[Opening DATA FOR REVIEW section]

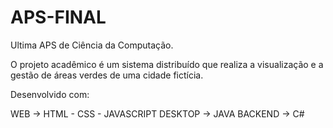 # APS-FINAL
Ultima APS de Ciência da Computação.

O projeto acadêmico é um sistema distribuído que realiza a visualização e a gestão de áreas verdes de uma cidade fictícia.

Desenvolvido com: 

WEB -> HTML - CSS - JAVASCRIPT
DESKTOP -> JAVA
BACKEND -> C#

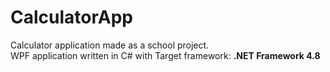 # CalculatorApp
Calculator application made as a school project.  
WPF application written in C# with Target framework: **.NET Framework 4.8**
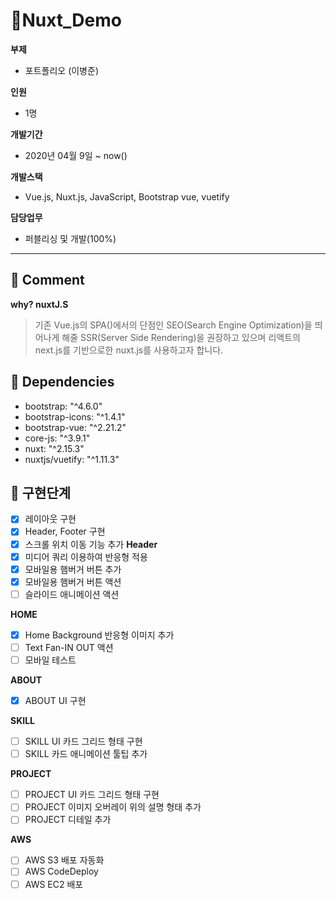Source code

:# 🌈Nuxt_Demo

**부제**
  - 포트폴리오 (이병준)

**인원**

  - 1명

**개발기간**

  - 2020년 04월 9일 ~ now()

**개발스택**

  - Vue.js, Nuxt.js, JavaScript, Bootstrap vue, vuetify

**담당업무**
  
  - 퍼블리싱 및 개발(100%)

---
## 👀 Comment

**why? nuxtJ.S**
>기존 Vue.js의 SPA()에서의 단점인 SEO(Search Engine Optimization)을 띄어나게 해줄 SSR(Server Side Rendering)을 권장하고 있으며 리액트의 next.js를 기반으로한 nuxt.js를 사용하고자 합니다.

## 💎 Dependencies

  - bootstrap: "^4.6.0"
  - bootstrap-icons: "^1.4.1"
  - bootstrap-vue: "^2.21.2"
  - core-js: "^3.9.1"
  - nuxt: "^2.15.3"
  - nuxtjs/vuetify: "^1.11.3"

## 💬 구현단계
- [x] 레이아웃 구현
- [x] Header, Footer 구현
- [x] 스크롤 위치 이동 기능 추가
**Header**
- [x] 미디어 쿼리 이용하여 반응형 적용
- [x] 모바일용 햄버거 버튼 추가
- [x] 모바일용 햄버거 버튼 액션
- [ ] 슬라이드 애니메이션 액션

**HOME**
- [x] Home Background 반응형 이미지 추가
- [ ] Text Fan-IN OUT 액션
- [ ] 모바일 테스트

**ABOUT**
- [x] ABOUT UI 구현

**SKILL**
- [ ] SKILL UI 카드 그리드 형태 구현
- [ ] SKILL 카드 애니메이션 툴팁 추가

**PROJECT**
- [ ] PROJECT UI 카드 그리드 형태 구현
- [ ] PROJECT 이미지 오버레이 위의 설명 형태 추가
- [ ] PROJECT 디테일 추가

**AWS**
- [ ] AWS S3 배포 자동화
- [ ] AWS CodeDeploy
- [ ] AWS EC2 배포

[Closing DATA FOR REVIEW section]
[Opening DATA FOR REVIEW section]

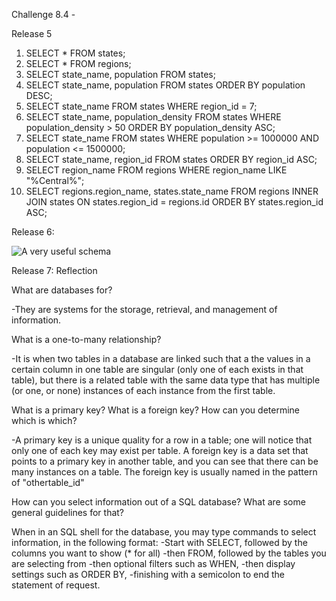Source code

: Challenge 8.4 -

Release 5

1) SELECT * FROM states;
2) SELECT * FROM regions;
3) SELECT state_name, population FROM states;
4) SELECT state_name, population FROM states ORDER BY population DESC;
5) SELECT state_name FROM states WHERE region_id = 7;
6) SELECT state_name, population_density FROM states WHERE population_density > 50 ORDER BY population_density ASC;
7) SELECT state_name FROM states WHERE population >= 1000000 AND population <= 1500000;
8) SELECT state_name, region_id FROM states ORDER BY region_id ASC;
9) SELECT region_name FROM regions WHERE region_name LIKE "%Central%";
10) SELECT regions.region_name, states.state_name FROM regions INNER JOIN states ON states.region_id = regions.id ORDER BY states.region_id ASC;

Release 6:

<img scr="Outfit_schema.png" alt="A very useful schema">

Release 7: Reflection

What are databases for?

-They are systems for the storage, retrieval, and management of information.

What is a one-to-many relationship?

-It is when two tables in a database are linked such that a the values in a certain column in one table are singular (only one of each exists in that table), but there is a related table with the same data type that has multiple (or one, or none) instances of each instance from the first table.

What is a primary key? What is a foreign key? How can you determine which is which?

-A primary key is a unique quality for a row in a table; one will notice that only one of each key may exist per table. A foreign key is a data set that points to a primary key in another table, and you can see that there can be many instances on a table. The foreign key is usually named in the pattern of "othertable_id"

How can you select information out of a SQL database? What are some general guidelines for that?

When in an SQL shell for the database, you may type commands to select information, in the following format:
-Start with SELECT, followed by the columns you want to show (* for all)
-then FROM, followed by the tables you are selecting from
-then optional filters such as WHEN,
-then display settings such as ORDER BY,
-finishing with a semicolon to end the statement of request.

[Closing DATA FOR REVIEW section]
[Opening DATA FOR REVIEW section]

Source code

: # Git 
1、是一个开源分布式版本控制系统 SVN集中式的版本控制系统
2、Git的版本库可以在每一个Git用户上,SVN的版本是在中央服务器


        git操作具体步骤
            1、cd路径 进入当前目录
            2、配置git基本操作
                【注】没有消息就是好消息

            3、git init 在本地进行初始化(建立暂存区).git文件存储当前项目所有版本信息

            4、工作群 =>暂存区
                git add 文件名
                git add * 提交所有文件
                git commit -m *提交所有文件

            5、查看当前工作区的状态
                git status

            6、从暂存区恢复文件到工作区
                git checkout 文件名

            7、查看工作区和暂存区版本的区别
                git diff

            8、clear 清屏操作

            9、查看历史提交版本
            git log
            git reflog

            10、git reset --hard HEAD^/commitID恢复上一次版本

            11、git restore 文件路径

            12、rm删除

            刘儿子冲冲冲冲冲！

[Closing DATA FOR REVIEW section]

● PROMPT: In the listing above, find the line with "What is a one-to-many relationship?" and the line with "-finishing with a", then print exactly those lines and every line between them.

● ANSWER SPACE:
What is a one-to-many relationship?

-It is when two tables in a database are linked such that a the values in a certain column in one table are singular (only one of each exists in that table), but there is a related table with the same data type that has multiple (or one, or none) instances of each instance from the first table.

What is a primary key? What is a foreign key? How can you determine which is which?

-A primary key is a unique quality for a row in a table; one will notice that only one of each key may exist per table. A foreign key is a data set that points to a primary key in another table, and you can see that there can be many instances on a table. The foreign key is usually named in the pattern of "othertable_id"

How can you select information out of a SQL database? What are some general guidelines for that?

When in an SQL shell for the database, you may type commands to select information, in the following format:
-Start with SELECT, followed by the columns you want to show (* for all)
-then FROM, followed by the tables you are selecting from
-then optional filters such as WHEN,
-then display settings such as ORDER BY,
-finishing with a semicolon to end the statement of request.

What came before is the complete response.